Because of low wages and money worries, many must take up second jobs or other part-time roles within school and switch between them, often causing them to feel they are chasing their tail trying to be at each job on time. TAs often double up as the lollipop lady, office administrators, lunchtime supervisor or have roles at after-school or breakfast club. Jill, a Hertfordshire Higher Level Teaching Assistant (HLTA), said: “Multiple roles definitely add to the stress as the pupils have less respect for midday supervisors than TAs. Not having a proper lunch break is exhausting too and I don’t get any planning, preparation or assessment time, I just grab planning time by going to school early or during assemblies – if I am not busy in intervention sessions.”

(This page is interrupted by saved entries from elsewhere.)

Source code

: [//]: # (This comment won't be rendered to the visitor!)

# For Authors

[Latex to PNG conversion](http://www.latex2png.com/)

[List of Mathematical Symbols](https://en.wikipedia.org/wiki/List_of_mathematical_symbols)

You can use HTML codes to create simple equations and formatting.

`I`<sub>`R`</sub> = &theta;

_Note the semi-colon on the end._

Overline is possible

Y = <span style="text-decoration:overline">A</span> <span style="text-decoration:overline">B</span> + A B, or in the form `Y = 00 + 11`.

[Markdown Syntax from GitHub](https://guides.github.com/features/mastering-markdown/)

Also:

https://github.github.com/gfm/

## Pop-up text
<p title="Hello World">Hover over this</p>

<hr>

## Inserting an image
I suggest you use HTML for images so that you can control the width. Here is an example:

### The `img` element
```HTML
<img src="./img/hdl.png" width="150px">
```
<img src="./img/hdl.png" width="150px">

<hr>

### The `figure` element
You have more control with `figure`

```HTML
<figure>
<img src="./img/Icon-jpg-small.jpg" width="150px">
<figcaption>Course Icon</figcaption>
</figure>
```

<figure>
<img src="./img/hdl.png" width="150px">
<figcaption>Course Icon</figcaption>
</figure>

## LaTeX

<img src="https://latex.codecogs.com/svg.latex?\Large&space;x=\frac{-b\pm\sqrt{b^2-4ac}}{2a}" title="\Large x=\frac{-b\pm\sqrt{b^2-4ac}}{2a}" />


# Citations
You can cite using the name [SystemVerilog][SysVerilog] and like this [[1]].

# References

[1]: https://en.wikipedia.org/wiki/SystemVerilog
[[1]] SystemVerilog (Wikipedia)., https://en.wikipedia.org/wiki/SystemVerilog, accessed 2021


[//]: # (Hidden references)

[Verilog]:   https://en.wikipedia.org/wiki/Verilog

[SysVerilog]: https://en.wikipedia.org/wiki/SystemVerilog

Seema told me: “Some TAs have several roles, e.g. HLTA, 1:1 TA, year group based support. It is ridiculous for one person to fulfil all these roles.” Catherine said “I’m often told to mark at the same time as working with children.”
Unfortunately, the low status of the role, and the fact that many TAs are now being employed on insecure contracts, means that many feel it is often not possible to challenge school leadership about these issues.
Getting support if job impacting on your mental and physical wellbeing
If your role, whether 1:1 or in class, is becoming difficult to manage, interviewees told me that things did improve when extra support or respite was brought in. So don’t be afraid to ask your line manager. If you feel you can’t, enlist a supportive class teacher or Key Stage colleague to
speak to the head about your concerns. Often, heads are simply unaware of what is really happening and will happily change things.
If you don’t feel you can talk to anyone associated with your school, then the Education Support Partnership exists to provide independent, confidential support and can help you deal with stress and anxiety, bullying, money worries, and any other issues. If for any reason, you are struggling at work or home, the charity can help you. The services are free, private and can even be accessed via email or online chat, if you don’t want to speak on the phone.
If you have any fears about allegations against you, a worrying incident, or any contractual questions then do keep a diary and involve your union as early as possible. UNISON, GMB and the ATL represent the interests of support staff members.
Lastly, we know from surveys and statistics that if you are suffering stress as a result of your work in schools, you are not alone. If you’re feeling overwhelmed, it’s likely that the other TAs are feeling the same. Why not approach fellow TAs and organise a regular support staff meeting which can be a safe space to share collective concerns which are then passed on from the group to leadership? Culture changes like this at whole-school level will give TAs a voice as frustrations become channelled into positive action.
As teaching assistants, you always make sure the children with whom you work are listened to, safe and happy. You deserve the same!